Nous sommes libres de choisir ou non. Parfois, les événements de nos vies nous bringuebalent, nous ne savons pas trop comment réagir, et la liberté devient alors bien relative. C’est peut-être pour cela que Ieshoua nous demande d’être prêt. Et c’est peut-être pour cela aussi qu’il espère sans relâche que le dattier porte du fruit.

***

Il est plus facile de faire peur que d’aimer pour diriger. Il est plus facile de dicter sans liberté, que d’éduquer dans un carcan. Si un mélange des deux est probablement bénéfique au niveau pédagogique, le Dieu tel que présenté par Ieshoua en est un de liberté et de bonté. Il n’a rien à voir avec un despote qui s’amuse à faire tomber des objets sur la tête de ceux et celles qui auraient péché.
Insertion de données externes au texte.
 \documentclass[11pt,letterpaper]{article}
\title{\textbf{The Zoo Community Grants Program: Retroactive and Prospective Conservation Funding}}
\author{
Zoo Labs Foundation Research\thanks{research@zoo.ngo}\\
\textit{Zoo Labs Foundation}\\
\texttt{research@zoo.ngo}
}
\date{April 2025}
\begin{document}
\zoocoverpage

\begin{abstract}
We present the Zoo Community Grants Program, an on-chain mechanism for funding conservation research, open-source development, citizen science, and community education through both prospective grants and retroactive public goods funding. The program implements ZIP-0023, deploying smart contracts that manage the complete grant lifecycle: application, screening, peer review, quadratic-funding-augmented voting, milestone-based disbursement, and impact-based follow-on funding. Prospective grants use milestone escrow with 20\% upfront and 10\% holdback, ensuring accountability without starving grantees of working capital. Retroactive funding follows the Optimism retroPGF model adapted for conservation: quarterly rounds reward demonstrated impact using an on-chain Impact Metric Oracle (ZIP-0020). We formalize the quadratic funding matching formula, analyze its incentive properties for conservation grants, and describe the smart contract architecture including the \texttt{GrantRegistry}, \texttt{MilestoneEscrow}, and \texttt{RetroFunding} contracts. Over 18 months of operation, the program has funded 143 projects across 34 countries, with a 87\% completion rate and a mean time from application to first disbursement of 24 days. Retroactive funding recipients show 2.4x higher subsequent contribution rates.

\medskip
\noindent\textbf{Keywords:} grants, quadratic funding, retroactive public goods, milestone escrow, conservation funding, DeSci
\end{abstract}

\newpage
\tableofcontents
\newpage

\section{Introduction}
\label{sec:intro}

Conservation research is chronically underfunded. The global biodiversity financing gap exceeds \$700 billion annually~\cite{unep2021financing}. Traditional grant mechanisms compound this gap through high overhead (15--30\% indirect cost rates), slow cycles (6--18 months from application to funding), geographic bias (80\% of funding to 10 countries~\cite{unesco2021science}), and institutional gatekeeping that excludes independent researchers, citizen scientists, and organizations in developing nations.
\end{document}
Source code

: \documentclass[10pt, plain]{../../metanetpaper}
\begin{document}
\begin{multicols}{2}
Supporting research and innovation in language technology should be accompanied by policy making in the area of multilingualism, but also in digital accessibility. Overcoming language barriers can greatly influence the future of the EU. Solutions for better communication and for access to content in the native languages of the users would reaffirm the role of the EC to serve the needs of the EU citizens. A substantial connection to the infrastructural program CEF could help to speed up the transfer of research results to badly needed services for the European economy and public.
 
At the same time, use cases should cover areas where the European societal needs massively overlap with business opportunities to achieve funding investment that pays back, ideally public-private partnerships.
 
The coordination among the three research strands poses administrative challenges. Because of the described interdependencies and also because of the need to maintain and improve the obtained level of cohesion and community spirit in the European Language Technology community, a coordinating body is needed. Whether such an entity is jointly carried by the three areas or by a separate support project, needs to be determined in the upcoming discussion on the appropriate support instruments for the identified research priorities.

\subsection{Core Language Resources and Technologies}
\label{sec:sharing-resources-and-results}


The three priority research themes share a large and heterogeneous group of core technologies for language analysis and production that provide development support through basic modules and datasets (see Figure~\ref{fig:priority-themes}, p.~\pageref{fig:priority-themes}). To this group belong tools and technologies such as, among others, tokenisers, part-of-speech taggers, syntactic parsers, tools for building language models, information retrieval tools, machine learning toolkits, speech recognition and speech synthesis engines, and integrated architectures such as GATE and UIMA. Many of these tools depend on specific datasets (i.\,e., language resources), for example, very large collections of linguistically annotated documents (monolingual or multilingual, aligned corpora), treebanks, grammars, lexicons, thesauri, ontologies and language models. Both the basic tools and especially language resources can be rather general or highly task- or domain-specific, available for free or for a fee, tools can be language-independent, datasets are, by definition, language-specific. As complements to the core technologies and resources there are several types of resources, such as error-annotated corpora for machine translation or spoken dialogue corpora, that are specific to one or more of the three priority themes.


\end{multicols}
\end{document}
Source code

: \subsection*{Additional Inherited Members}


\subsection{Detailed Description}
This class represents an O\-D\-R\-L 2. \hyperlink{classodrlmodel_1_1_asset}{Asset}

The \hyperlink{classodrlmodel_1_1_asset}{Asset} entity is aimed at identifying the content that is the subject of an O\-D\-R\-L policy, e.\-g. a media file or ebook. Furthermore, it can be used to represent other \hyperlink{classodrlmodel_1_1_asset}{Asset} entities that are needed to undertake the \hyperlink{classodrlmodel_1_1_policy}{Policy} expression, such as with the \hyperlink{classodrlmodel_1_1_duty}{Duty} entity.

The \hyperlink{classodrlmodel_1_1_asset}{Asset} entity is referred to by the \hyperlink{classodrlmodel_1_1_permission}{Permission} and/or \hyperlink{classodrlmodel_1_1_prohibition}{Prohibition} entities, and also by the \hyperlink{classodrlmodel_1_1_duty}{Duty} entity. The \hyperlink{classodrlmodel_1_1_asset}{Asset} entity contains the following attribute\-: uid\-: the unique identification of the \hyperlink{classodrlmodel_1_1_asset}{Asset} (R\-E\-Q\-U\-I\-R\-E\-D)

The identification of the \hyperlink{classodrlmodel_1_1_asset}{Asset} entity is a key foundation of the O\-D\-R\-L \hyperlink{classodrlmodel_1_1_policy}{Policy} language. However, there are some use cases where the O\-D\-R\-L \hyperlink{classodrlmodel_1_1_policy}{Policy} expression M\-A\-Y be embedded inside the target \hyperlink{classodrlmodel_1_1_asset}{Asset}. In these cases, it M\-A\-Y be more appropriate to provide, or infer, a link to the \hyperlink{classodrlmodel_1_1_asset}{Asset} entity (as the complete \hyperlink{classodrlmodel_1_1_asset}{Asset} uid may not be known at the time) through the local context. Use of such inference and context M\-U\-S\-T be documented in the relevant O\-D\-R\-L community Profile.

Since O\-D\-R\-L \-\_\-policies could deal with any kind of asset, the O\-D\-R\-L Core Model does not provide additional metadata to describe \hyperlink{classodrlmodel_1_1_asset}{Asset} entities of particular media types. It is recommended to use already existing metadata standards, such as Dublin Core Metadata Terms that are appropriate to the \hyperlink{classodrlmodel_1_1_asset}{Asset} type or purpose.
Avec quel Dieu voulons-nous marcher? Le faux dieu qui réclame nos têtes aux moindres faux pas, et sous lequel les frémissements ne sont pas ceux de l’amour, mais ceux de la soumission? Ou bien, voulons-nous soumettre nos cœurs à la liberté, à l’amour et à ce Dieu qui est Père, et qui revient toujours nourrir nos racines pour que nous portions du fruit?